▶ Data for analysis
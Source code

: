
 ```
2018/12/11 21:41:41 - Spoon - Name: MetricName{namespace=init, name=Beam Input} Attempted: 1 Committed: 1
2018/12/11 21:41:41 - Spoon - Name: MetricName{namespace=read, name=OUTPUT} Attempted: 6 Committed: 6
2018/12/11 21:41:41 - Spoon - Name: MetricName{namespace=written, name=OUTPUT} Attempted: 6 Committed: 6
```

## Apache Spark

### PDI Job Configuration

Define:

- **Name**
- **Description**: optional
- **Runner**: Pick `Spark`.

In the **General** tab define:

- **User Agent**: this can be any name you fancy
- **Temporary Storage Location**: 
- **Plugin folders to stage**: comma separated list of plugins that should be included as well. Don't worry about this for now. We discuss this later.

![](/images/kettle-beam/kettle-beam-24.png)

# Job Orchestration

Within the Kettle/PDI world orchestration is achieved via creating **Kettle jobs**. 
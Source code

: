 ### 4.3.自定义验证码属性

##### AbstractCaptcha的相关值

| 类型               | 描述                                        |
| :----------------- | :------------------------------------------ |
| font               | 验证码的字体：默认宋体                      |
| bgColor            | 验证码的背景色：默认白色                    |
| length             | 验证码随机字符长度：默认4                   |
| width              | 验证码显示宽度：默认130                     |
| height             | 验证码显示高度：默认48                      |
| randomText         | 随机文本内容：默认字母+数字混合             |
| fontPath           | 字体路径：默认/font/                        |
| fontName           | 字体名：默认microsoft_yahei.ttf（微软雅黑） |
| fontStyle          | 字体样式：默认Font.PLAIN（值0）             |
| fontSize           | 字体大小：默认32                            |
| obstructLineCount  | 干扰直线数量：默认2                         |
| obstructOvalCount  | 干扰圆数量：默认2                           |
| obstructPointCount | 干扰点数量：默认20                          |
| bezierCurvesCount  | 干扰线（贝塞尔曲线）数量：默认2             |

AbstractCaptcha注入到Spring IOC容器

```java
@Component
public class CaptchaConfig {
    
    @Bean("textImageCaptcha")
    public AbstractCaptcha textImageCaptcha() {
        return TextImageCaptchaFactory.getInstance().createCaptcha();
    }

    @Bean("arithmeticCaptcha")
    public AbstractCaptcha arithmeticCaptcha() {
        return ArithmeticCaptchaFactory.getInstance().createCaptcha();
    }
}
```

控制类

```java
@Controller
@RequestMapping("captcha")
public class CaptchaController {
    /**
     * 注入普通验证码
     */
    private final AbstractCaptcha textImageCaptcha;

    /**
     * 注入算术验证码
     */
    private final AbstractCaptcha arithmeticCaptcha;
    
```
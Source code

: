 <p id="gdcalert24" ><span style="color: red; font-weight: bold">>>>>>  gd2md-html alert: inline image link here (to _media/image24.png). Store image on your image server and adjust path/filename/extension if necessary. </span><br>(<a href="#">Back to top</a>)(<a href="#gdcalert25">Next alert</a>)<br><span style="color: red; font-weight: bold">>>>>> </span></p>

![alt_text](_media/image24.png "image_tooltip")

▶ Requirement
Can you repeat, word for word, every line above from the one containing "## Apache Spark" down to the one containing "# Job Orchestration", including both?

▶ Response area
## Apache Spark

### PDI Job Configuration

Define:

- **Name**
- **Description**: optional
- **Runner**: Pick `Spark`.

In the **General** tab define:

- **User Agent**: this can be any name you fancy
- **Temporary Storage Location**: 
- **Plugin folders to stage**: comma separated list of plugins that should be included as well. Don't worry about this for now. We discuss this later.

![](/images/kettle-beam/kettle-beam-24.png)

# Job Orchestration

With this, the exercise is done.